On ceasing to rush.

Between every two pine trees there is a door leading to a new way of life.
– John Muir

Each time I step out into the woods, each time my feet reconnect with the ground and my hands brush the bark of the trees, I am renewing vows.

Remaking promises with myself, the trees, and God.

When my youngest was born, I changed.  I became a new and different person.  Finally I saw, truly saw, what I had, and I vowed to quit rushing.

Mountains know the secrets we need to learn.
– Tyler Knott Gregson

It took some time for me to learn to let go of things that aren’t as important.  It took longer for me to learn to not worry so much about what other people might think if we stopped or didn’t do something.

It’s been two years now, and gradually, we have changed everything.  We’ve left things behind us and we’ve slowed down.

A few weeks ago, I was out in the woods , walking down towards the river, alone.  One of those rare, Saturday moments that a sweet husband is able to give me once in a while.  So many things have changed in our lives since moving here.  It’s been exhilarating and at times disorienting as I’ve tried to figure out what God truly wants for my life now.  I kneeled in the snow and prayed, and when I stood again, I had my answer.

Since then, I’ve focused on slowing down and letting go even more than before.  I’ve given my heart to my kids and I’ve stopped hurrying.  I’ve stopped worrying about being somewhere or getting things done.  I’ve just given myself to them and their dreams and their little everyday wishes.  It’s so incredible what they have time to do and to become when they aren’t rushed from one thing to the next.  (And I’m not talking about having time to practice the piano for 12 hours.  I’m talking about the soul-searching, whole-being development they have had time to explore.)

I’m wildly happy, for the first time.  I’m focusing on the few things in my life that I know truly matter.  And though there are good and dear things I’ve left behind, I know that, right now, I’m doing what is right for my life.

I’m quiet and I listen.  I’m watchful.  We still work hard.  But we’re quiet and more and more, only have time for things that really matter.  There was a time in our lives when we didn’t have time for snow.  That makes me sad.  I watch my girls in the trees, lost in dreams, and I can’t imagine telling them to stop getting wet or dirty so that we can be somewhere in an hour.  I just don’t think I could do that to them ever again.

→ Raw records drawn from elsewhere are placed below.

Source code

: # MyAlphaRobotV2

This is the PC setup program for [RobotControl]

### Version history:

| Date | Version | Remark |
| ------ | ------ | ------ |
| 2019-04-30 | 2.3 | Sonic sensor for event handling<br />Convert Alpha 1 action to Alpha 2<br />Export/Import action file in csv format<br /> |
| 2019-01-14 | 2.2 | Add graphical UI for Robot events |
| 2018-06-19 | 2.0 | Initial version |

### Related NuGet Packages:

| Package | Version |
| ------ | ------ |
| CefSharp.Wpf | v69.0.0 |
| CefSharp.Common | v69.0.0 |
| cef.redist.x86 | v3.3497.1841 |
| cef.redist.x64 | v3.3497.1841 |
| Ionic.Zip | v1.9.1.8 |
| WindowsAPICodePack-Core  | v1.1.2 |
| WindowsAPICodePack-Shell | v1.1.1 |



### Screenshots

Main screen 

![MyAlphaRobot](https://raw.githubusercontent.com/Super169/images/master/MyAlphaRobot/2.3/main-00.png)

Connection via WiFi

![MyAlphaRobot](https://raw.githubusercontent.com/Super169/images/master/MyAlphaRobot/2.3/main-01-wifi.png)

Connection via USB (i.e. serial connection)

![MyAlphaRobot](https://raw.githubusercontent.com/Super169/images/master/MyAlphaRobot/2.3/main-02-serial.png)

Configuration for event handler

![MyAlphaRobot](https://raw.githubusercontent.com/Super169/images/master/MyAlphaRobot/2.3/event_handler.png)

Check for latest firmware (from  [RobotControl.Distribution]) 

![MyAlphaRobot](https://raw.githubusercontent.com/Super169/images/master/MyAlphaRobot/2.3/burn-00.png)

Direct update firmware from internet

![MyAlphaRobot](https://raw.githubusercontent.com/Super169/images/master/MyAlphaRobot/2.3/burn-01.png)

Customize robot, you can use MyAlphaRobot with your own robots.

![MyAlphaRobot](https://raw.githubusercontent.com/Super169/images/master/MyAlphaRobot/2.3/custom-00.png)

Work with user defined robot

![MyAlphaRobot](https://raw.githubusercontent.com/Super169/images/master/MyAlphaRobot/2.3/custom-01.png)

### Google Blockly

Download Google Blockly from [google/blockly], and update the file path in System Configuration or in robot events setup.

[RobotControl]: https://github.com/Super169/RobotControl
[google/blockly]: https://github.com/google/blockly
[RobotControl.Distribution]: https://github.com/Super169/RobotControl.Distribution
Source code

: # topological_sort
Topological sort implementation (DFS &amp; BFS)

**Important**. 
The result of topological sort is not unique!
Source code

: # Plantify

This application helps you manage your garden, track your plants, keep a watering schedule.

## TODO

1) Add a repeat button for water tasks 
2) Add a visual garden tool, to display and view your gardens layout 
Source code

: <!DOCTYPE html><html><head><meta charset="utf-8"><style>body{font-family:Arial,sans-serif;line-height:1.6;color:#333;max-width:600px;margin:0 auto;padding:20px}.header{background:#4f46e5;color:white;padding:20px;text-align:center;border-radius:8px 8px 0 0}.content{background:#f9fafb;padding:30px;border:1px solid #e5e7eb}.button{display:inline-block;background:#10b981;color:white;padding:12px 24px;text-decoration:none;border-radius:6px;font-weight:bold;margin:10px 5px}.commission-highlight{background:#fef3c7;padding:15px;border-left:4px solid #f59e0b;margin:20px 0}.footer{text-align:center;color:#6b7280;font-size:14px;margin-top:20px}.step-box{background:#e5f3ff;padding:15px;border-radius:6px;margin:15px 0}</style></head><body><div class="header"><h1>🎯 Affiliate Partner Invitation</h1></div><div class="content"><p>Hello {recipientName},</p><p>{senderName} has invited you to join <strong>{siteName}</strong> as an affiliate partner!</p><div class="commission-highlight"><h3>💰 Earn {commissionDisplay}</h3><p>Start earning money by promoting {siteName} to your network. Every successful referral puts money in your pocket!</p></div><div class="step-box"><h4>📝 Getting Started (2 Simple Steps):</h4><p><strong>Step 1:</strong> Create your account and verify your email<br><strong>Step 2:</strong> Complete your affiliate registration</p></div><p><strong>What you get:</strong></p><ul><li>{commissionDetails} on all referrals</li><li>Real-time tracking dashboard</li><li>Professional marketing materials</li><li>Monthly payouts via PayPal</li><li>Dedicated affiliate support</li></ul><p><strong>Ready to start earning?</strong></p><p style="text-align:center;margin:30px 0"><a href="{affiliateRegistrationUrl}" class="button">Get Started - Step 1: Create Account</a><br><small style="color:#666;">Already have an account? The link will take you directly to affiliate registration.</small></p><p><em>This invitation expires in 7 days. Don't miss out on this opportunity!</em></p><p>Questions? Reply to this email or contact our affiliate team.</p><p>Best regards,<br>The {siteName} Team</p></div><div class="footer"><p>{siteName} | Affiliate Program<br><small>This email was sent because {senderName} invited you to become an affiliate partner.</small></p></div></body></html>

One of the nicest things to realize is that, sans pine trees, I could have had this life all along.  I just had to have the courage and faith to stop worrying, stop pushing, stop rushing.

In ceasing the rush, I feel like I’m finally discovering things I’ve waited so long to discover.  I see my children.  I see others.  And more and more, I see myself.

Lie down among the pines for a while, then get to plain pure white love-work … to help humanity and other mortals and the Lord.